Mentre gli occhi degli analisti erano puntati su Santoro, d’altronde, qualche sorpresa veniva da Bruno Vespa. Che non solo tentava, lo stesso 10 gennaio, un’operazione di counter programming molto ardita per il suo stile di programmazione (Ruggiero, 2007), ma addirittura tentava il colpo di mano ospitando Bersani. Un segno? Forse. Specialmente nella misura in cui è finalmente andata in scena quella che può essere definita come la vendetta di Vespa. Se il 10 aprile del 2008 il conduttore era stato costretto a fungere da “spalla comica” di un Berlusconi che gli offriva la mano onde odorare il suo odore di santità (Prospero, Ruggiero, 2010), il 9 gennaio 2012 è Vespa a pungere il suo interlocutore. Non solo chiedendogli perché le promesse che ormai da un mese propone in ogni contenitore, politico e non politico, non corrispondano ad atti concreti compiuti in 10 anni di governo. Ma soprattutto stoppando la sua risposta nel più inaspettato dei modi: “Guardi, lei faccia così: lei muove la bocca, e gliela riassumo io, perché la conosco a memoria. Il governo non può farlo, perché il Presidente del Consiglio non ha poteri, nemmeno quelli di sostituire un Ministro o un Sottosegretario; dopodiché deve fare i conti con gli alleati, che nel suo caso sono stati infedeli; dopodiché va alle Camere, e le camere impiegano un anno e mezzo; dopodiché magari va al Presidente della Repubblica, il quale magari gli gira e non la firma, e quindi lo rimanda di nuovo al Parlamento; finalmente poi lo firma…” e qui viene finalmente interrotto dal suo interlocutore che chiama l’applauso in suo favore. Un episodio interessante, non solo e non tanto per il consueto dietrologismo che consente di leggere nel cambio di passo di Vespa un cambio del vento della politica (in omaggio al sesto senso del giornalista per l’individuazione del suo editore di riferimento); ma anche e soprattutto perché questo scambio di ruoli, significativo almeno quanto quello tra Berlusconi e Travaglio, significa la definitiva intercambiabilità del politico-comunicatore con il comunicatore-politico, e se il giornalista decide di svelare questo segreto significa che qualcosa sta cambiando.

 

Partendo dal presupposto, ben supportato da questa panoramica, che se la Tv riacquista il centro del dibattito politico-mediale un faccia a faccia, o un suo succedaneo, s’ha da fare, due strade, guardando al passato recente, sono a questo punto percorribili.

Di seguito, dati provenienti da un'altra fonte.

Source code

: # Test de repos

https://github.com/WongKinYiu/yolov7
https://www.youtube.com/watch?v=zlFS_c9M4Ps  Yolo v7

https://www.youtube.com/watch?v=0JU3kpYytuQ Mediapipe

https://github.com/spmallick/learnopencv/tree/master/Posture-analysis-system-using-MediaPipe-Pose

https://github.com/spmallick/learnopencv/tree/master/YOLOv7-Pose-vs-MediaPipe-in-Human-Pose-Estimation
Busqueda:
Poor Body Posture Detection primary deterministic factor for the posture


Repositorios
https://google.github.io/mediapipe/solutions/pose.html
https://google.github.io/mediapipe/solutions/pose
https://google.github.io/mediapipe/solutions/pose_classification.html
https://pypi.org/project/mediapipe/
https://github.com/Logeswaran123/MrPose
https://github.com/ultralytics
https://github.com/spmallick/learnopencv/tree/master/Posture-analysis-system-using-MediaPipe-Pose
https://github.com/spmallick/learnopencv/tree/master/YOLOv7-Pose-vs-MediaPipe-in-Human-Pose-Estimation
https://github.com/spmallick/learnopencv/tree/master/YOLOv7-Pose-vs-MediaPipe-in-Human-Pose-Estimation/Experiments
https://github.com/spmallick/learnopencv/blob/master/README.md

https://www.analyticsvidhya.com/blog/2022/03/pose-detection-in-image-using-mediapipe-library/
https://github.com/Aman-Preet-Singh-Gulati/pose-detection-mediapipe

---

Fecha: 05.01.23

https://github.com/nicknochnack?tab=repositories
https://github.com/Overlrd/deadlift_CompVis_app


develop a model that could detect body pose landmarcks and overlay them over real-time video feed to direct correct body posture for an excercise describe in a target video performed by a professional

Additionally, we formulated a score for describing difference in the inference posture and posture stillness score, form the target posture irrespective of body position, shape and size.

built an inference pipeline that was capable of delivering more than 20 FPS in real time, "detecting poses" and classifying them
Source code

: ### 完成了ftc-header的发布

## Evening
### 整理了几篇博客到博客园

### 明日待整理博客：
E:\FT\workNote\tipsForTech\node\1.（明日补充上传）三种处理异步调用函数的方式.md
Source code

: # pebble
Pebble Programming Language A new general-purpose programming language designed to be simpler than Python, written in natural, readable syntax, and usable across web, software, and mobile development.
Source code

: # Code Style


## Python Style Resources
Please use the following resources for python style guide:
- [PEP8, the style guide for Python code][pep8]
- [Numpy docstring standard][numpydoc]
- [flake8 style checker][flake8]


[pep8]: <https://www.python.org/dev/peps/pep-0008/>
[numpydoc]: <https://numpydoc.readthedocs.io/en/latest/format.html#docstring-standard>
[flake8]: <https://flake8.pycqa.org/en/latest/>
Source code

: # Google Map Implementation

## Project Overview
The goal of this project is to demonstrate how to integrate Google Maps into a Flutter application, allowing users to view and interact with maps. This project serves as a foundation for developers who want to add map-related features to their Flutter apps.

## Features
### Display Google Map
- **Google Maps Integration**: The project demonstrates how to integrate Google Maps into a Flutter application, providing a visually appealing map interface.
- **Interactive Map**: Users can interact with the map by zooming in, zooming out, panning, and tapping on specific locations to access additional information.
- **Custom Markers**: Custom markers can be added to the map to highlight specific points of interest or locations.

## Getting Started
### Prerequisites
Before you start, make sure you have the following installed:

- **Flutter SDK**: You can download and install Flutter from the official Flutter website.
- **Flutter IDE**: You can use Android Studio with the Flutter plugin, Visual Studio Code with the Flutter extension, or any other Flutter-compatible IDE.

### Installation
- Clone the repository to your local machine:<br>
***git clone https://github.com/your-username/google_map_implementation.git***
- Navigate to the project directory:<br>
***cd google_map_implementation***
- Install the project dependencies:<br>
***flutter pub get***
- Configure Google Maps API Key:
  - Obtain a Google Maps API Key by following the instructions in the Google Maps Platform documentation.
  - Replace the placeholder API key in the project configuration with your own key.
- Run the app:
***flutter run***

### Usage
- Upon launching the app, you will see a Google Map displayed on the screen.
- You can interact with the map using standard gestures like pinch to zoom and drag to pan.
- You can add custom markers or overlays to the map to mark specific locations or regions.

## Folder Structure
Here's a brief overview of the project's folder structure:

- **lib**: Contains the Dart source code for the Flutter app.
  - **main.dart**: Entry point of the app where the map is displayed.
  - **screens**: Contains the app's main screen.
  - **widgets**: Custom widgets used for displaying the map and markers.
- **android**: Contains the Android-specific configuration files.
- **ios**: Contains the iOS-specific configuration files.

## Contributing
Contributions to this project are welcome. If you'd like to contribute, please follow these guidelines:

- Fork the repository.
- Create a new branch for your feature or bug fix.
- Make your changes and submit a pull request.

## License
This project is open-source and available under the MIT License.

1. La riproposizione di un format antispettacolare come Leader a confronto – Elezioni 2006. Ripercorrere quindi quella strada che ha condotto al declino della videocrazia (Ruggiero, 2011) in termini di investimento comunicativo tanto dei politici quanto dei media-men sui contenitori informativi. Il clima sembra profondamente diverso, e d’altronde l’iper-regolamentazione dei tempi di parola non ha impedito (3 aprile) né a Berlusconi di chiudere il suo ultimo intervento con la bomba mediatica dell’abolizione dell’ICI, né a Prodi di impreziosire la sua ultima performance (Antenore, Bruno, Laurano, 2007).

2. Il tentativo di mettere in scena un terzo gioco delle parti, questa volta tutto politico. Alla proposta di un faccia a faccia, la risposta del Pd che appare più deludente suona “Il segretario in televisione solo con i candidati premier”. Ma questa strategia, implicitamente delegittimatoria, compie forse un enorme errore di smemoratezza. Se nel 1994 il novello Silvio Berlusconi vinceva il duello Tv con il suo avversario anche perché “dava per scontato di essere il futuro Presidente del Consiglio [mentre] Occhetto doveva barcamenarsi, tenendo conto delle molte riserve fuori e dentro della sua coalizione” (Pasquino, 2000, pp. 80-81), chissà che al termine del “ventennio berlusconiano” il Cavaliere non possa improvvisamente trovarsi nei panni della “vecchia” politica che ha contributo a demolire.